With the victim isolated in the “safe house” and cut off from everyone she knew, it became easy for the fraudsters to then convince the family in China that the young woman had been kidnapped and that a ransom had to be paid for her release. The so-called “awareness video” of the staged kidnapping was sent to her immediate family in China as a real kidnapping video.

Luckily for the victim, her family in China managed to reach the police in Singapore. The SPF found her quickly and rescued her from the clutches of the scammers.

Similar modus operandi, using fear and isolation

The other Singapore victim, the 21-year-old man, went through exactly the same experience of suffering. He, too, had to wire about SGD 215,000 in “bail money” to “China Police”, was forced to play the “hostage” in a fake kidnapping video, and then was told to isolate himself in a “safe house”.

Only, in his case, the first call, which came in early November 2023, made a different allegation. This victim, who also got a call from a (fake) ICA officer, was told that there was a Chinese mobile number registered to his name that had been used to spread COVID-19 rumours in China.

From there on, the sequence of events matched those of the other case. Once this young man was forced to go into hiding — as before, “to aid the ongoing investigations” — his family in China got the staged kidnapping video as a real kidnapping and a ransom demand was made. In this video, the younger suspect, aged 21, played the captor and similarly brandished weapons at the victim.

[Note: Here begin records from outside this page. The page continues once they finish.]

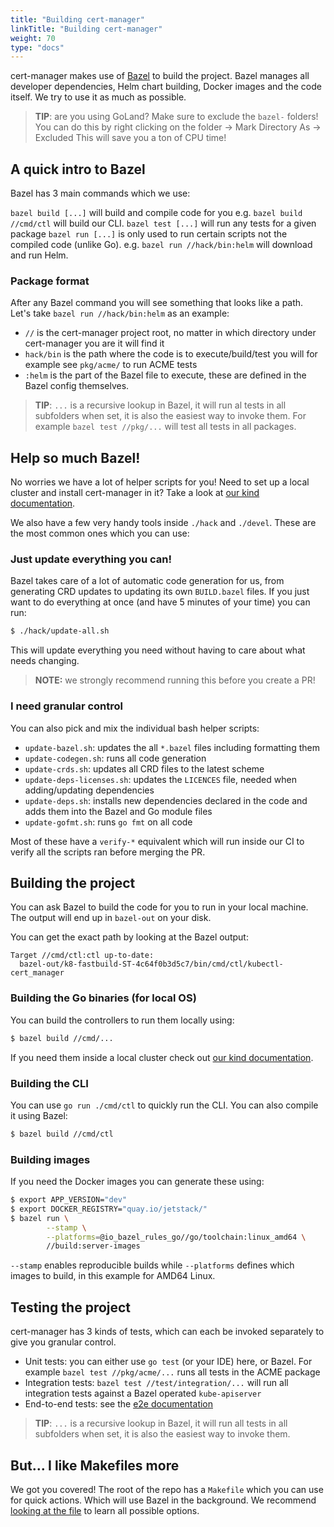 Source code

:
 ```yaml
---
title: "Building cert-manager"
linkTitle: "Building cert-manager"
weight: 70
type: "docs"
---
```


cert-manager makes use of [Bazel](https://bazel.build/) to build the project. 
Bazel manages all developer dependencies, Helm chart building, Docker images and the code itself. 
We try to use it as much as possible.

> **TIP**: are you using GoLand? Make sure to exclude the `bazel-` folders! You can do this by right clicking on the folder -> Mark Directory As -> Excluded
> This will save you a ton of CPU time!

## A quick intro to Bazel

Bazel has 3 main commands which we use:

`bazel build [...]` will build and compile code for you e.g. `bazel build //cmd/ctl` will build our CLI. 
`bazel test [...]` will run any tests for a given package
`bazel run [...]` is only used to run certain scripts not the compiled code (unlike Go). e.g. `bazel run //hack/bin:helm` will download and run Helm.

### Package format

After any Bazel command you will see something that looks like a path.
Let's take `bazel run //hack/bin:helm` as an example:
* `//` is the cert-manager project root, no matter in which directory under cert-manager you are it will find it
* `hack/bin` is the path where the code is to execute/build/test you will for example see `pkg/acme/` to run ACME tests
* `:helm` is the part of the Bazel file to execute, these are defined in the Bazel config themselves.

> **TIP**: `...` is a recursive lookup in Bazel, it will run al tests in all subfolders when set, it is also the easiest way to invoke them.
> For example `bazel test //pkg/...` will test all tests in all packages.

## Help so much Bazel!

No worries we have a lot of helper scripts for you!
Need to set up a local cluster and install cert-manager in it? Take a look at [our kind documentation](../kind/).

We also have a few very handy tools inside `./hack` and `./devel`. These are the most common ones which you can use:

### Just update everything you can!

Bazel takes care of a lot of automatic code generation for us, from generating CRD updates to updating its own `BUILD.bazel` files.
If you just want to do everything at once (and have 5 minutes of your time) you can run:

```bash 
$ ./hack/update-all.sh
```

This will update everything you need without having to care about what needs changing.

> **NOTE:** we strongly recommend running this before you create a PR!

### I need granular control 

You can also pick and mix the individual bash helper scripts:
* `update-bazel.sh`: updates the all `*.bazel` files including formatting them
* `update-codegen.sh`: runs all code generation
* `update-crds.sh`: updates all CRD files to the latest scheme
* `update-deps-licenses.sh`: updates the `LICENCES` file, needed when adding/updating dependencies
* `update-deps.sh`: installs new dependencies declared in the code and adds them into the Bazel and Go module files
* `update-gofmt.sh`: runs `go fmt` on all code

Most of these have a `verify-*` equivalent which will run inside our CI to verify all the scripts ran before merging the PR.

## Building the project

You can ask Bazel to build the code for you to run in your local machine.
The output will end up in `bazel-out` on your disk.

You can get the exact path by looking at the Bazel output:
```
Target //cmd/ctl:ctl up-to-date:
  bazel-out/k8-fastbuild-ST-4c64f0b3d5c7/bin/cmd/ctl/kubectl-cert_manager
```

### Building the Go binaries (for local OS)

You can build the controllers to run them locally using:
```bash
$ bazel build //cmd/...
```
If you need them inside a local cluster check out [our kind documentation](../kind/).

### Building the CLI

You can use `go run ./cmd/ctl` to quickly run the CLI.
You can also compile it using Bazel:
```bash
$ bazel build //cmd/ctl
```

### Building images

If you need the Docker images you can generate these using:
```bash
$ export APP_VERSION="dev"
$ export DOCKER_REGISTRY="quay.io/jetstack/"
$ bazel run \
		--stamp \
		--platforms=@io_bazel_rules_go//go/toolchain:linux_amd64 \
		//build:server-images
```

`--stamp` enables reproducible builds while `--platforms` defines which images to build, in this example for AMD64 Linux.

## Testing the project 

cert-manager has 3 kinds of tests, which can each be invoked separately to give you granular control.

* Unit tests: you can either use `go test` (or your IDE) here, or Bazel. For example `bazel test //pkg/acme/...` runs all tests in the ACME package
* Integration tests: `bazel test //test/integration/...` will run all integration tests against a Bazel operated `kube-apiserver`
* End-to-end tests: see the [e2e documentation](../e2e/)

> **TIP**: `...` is a recursive lookup in Bazel, it will run all tests in all subfolders when set, it is also the easiest way to invoke them.


## But... I like Makefiles more

We got you covered! The root of the repo has a `Makefile` which you can use for quick actions. Which will use Bazel in the background.
We recommend [looking at the file](https://github.com/jetstack/cert-manager/blob/master/Makefile) to learn all possible options.
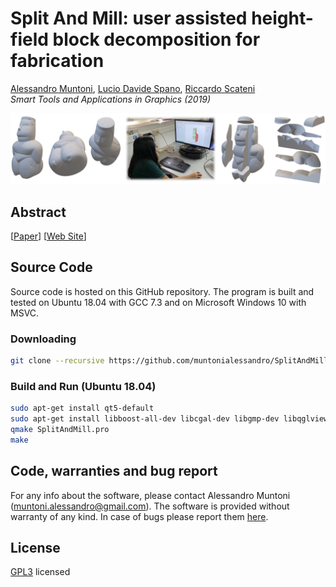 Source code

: # Split And Mill: user assisted height-field block decomposition for fabrication

[Alessandro Muntoni](http://vcg.isti.cnr.it/~muntoni/), [Lucio Davide Spano](http://people.unica.it/davidespano/), [Riccardo Scateni](http://people.unica.it/riccardoscateni/)<br/>
*Smart Tools and Applications in Graphics (2019)*<br/>

![alt text](misc/teaser.png)

## Abstract

\[[Paper]()\]
\[[Web Site]()\]

## Source Code
Source code is hosted on this GitHub repository. The program is built and tested on Ubuntu 18.04 with GCC 7.3 and on Microsoft Windows 10 with MSVC.

### Downloading
```bash
git clone --recursive https://github.com/muntonialessandro/SplitAndMill
```
### Build and Run (Ubuntu 18.04)
```bash
sudo apt-get install qt5-default
sudo apt-get install libboost-all-dev libcgal-dev libgmp-dev libqglviewer-dev-qt5 libeigen3-dev
qmake SplitAndMill.pro
make
```

## Code, warranties and bug report
For any info about the software, please contact Alessandro Muntoni (muntoni.alessandro@gmail.com).
The software is provided without warranty of any kind. 
In case of bugs please report them [here](https://github.com/muntonialessandro/SplitAndMill/issues).

## License
[GPL3](https://www.gnu.org/licenses/gpl-3.0.html) licensed
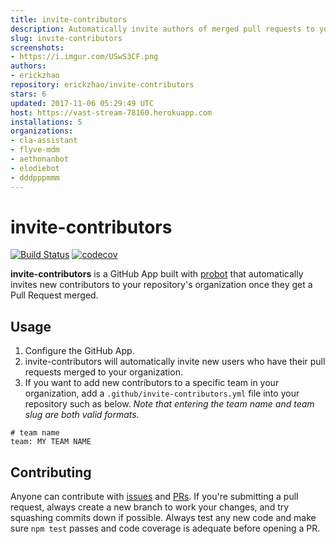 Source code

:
 ```yaml
---
title: invite-contributors
description: Automatically invite authors of merged pull requests to your organization
slug: invite-contributors
screenshots:
- https://i.imgur.com/USwS3CF.png
authors:
- erickzhao
repository: erickzhao/invite-contributors
stars: 6
updated: 2017-11-06 05:29:49 UTC
host: https://vast-stream-78160.herokuapp.com
installations: 5
organizations:
- cla-assistant
- flyve-mdm
- aethonanbot
- elodiebot
- dddpppmmm
---
```


# invite-contributors

[![Build Status](https://api.travis-ci.org/erickzhao/invite-contributors.svg?branch=master)](https://travis-ci.org/erickzhao/invite-contributors) [![codecov](https://codecov.io/gh/erickzhao/invite-contributors/branch/master/graph/badge.svg)](https://codecov.io/gh/erickzhao/invite-contributors)

**invite-contributors** is a GitHub App built with [probot](https://github.com/probot/probot) that automatically invites new contributors to your repository's organization once they get a Pull Request merged.

## Usage

1. Configure the GitHub App.
2. invite-contributors will automatically invite new users who have their pull requests merged to your organization.
3. If you want to add new contributors to a specific team in your organization, add a `.github/invite-contributors.yml` file into your repository such as below. *Note that entering the team name and team slug are both valid formats.*
```
# team name
team: MY TEAM NAME
```

## Contributing

Anyone can contribute with [issues](https://github.com/erickzhao/invite-contributors/issues) and [PRs](https://github.com/erickzhao/invite-contributors/pulls). If you're submitting a pull request, always create a new branch to work your changes, and try squashing commits down if possible. Always test any new code and make sure `npm test` passes and code coverage is adequate before opening a PR.
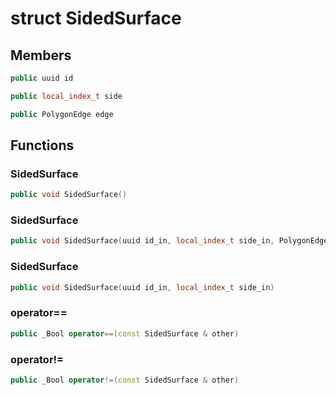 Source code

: # struct SidedSurface


## Members

```cpp
public uuid id
```

```cpp
public local_index_t side
```

```cpp
public PolygonEdge edge
```



## Functions

### SidedSurface

```cpp
public void SidedSurface()
```


### SidedSurface

```cpp
public void SidedSurface(uuid id_in, local_index_t side_in, PolygonEdge edge_in)
```


### SidedSurface

```cpp
public void SidedSurface(uuid id_in, local_index_t side_in)
```


### operator==

```cpp
public _Bool operator==(const SidedSurface & other)
```


### operator!=

```cpp
public _Bool operator!=(const SidedSurface & other)
```




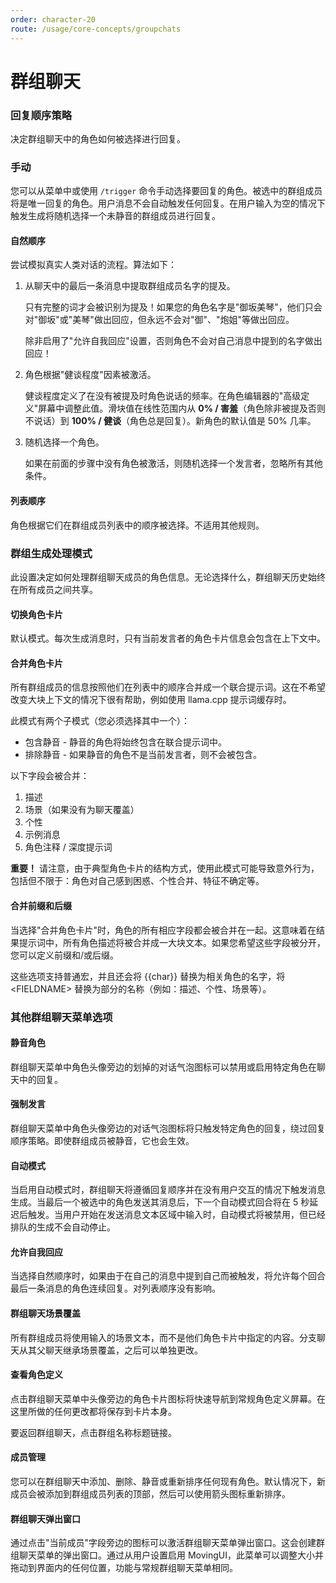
 ```yaml
---
order: character-20
route: /usage/core-concepts/groupchats
---
```


# 群组聊天

### 回复顺序策略

决定群组聊天中的角色如何被选择进行回复。

### 手动

您可以从菜单中或使用 `/trigger` 命令手动选择要回复的角色。被选中的群组成员将是唯一回复的角色。用户消息不会自动触发任何回复。在用户输入为空的情况下触发生成将随机选择一个未静音的群组成员进行回复。

#### 自然顺序

尝试模拟真实人类对话的流程。算法如下：

1. 从聊天中的最后一条消息中提取群组成员名字的提及。

    只有完整的词才会被识别为提及！如果您的角色名字是"御坂美琴"，他们只会对"御坂"或"美琴"做出回应，但永远不会对"御"、"炮姐"等做出回应。
    
    除非启用了"允许自我回应"设置，否则角色不会对自己消息中提到的名字做出回应！

2. 角色根据"健谈程度"因素被激活。

    健谈程度定义了在没有被提及时角色说话的频率。在角色编辑器的"高级定义"屏幕中调整此值。滑块值在线性范围内从 **0% / 害羞**（角色除非被提及否则不说话）到 **100% / 健谈**（角色总是回复）。新角色的默认值是 50% 几率。

3. 随机选择一个角色。

    如果在前面的步骤中没有角色被激活，则随机选择一个发言者，忽略所有其他条件。

#### 列表顺序

角色根据它们在群组成员列表中的顺序被选择。不适用其他规则。

### 群组生成处理模式

此设置决定如何处理群组聊天成员的角色信息。无论选择什么，群组聊天历史始终在所有成员之间共享。

#### 切换角色卡片

默认模式。每次生成消息时，只有当前发言者的角色卡片信息会包含在上下文中。

#### 合并角色卡片

所有群组成员的信息按照他们在列表中的顺序合并成一个联合提示词。这在不希望改变大块上下文的情况下很有帮助，例如使用 llama.cpp 提示词缓存时。

此模式有两个子模式（您必须选择其中一个）：

* 包含静音 - 静音的角色将始终包含在联合提示词中。
* 排除静音 - 如果静音的角色不是当前发言者，则不会被包含。

以下字段会被合并：

1. 描述
2. 场景（如果没有为聊天覆盖）
3. 个性
4. 示例消息
5. 角色注释 / 深度提示词

**重要！** 请注意，由于典型角色卡片的结构方式，使用此模式可能导致意外行为，包括但不限于：角色对自己感到困惑、个性合并、特征不确定等。

#### 合并前缀和后缀

当选择"合并角色卡片"时，角色的所有相应字段都会被合并在一起。这意味着在结果提示词中，所有角色描述将被合并成一大块文本。如果您希望这些字段被分开，您可以定义前缀和/或后缀。

这些选项支持普通宏，并且还会将 \{\{char\}\} 替换为相关角色的名字，将 \<FIELDNAME\> 替换为部分的名称（例如：描述、个性、场景等）。

### 其他群组聊天菜单选项

#### 静音角色

群组聊天菜单中角色头像旁边的划掉的对话气泡图标可以禁用或启用特定角色在聊天中的回复。

#### 强制发言

群组聊天菜单中角色头像旁边的对话气泡图标将只触发特定角色的回复，绕过回复顺序策略。即使群组成员被静音，它也会生效。

#### 自动模式

当启用自动模式时，群组聊天将遵循回复顺序并在没有用户交互的情况下触发消息生成。当最后一个被选中的角色发送其消息后，下一个自动模式回合将在 5 秒延迟后触发。当用户开始在发送消息文本区域中输入时，自动模式将被禁用，但已经排队的生成不会自动停止。

#### 允许自我回应

当选择自然顺序时，如果由于在自己的消息中提到自己而被触发，将允许每个回合最后一条消息的角色连续回复。对列表顺序没有影响。

#### 群组聊天场景覆盖

所有群组成员将使用输入的场景文本，而不是他们角色卡片中指定的内容。分支聊天从其父聊天继承场景覆盖，之后可以单独更改。

#### 查看角色定义

点击群组聊天菜单中头像旁边的角色卡片图标将快速导航到常规角色定义屏幕。在这里所做的任何更改都将保存到卡片本身。

要返回群组聊天，点击群组名称标题链接。

#### 成员管理

您可以在群组聊天中添加、删除、静音或重新排序任何现有角色。默认情况下，新成员会被添加到群组成员列表的顶部，然后可以使用箭头图标重新排序。

#### 群组聊天弹出窗口

通过点击"当前成员"字段旁边的图标可以激活群组聊天菜单弹出窗口。这会创建群组聊天菜单的弹出窗口。通过从用户设置启用 MovingUI，此菜单可以调整大小并拖动到界面内的任何位置，功能与常规群组聊天菜单相同。
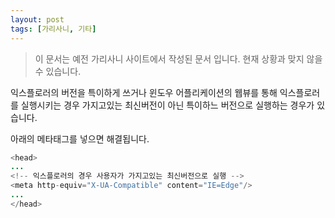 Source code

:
 ```yaml
---
layout: post
tags: [가리사니, 기타]
---
```


> 이 문서는 예전 가리사니 사이트에서 작성된 문서 입니다.
현재 상황과 맞지 않을 수 있습니다.


익스플로러의 버전을 특이하게 쓰거나 윈도우 어플리케이션의 웹뷰를 통해 익스플로러를 실행시키는 경우 가지고있는 최신버전이 아닌 특이하느 버전으로 실행하는 경우가 있습니다.

아래의 메타태그를 넣으면 해결됩니다.

``` java
<head>
...
<!-- 익스플로러의 경우 사용자가 가지고있는 최신버전으로 실행 -->
<meta http-equiv="X-UA-Compatible" content="IE=Edge"/>
...
</head>
```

Weapons used in fake kidnapping videos
Weapons and other items used in the staged kidnapping videos, seized by the police. Photo courtesy: Singapore Police Force

SPF investigations found that the two arrested suspects acted on behalf of the scammers; they rented the places in Singapore that served as the so-called “safe houses”.

The two suspects also took away the victims’ mobile phones and gave them new phones and different numbers. By doing this, scammers had full control over the victims, preventing any outside contact. The victims felt too afraid to call the police.

During their investigations, Singapore Police seized the weapons and other things used in making the fake kidnapping videos.

In the media statement, the SPF reminded the public that no one in Singapore could be arrested by any law enforcement agency from another country. This was a reference to the “China Police official” impersonation.

“The police take a serious view against any person who may be involved in scams, whether knowingly or unwittingly, and they will be dealt with firmly, in accordance with the law,” said the SPF.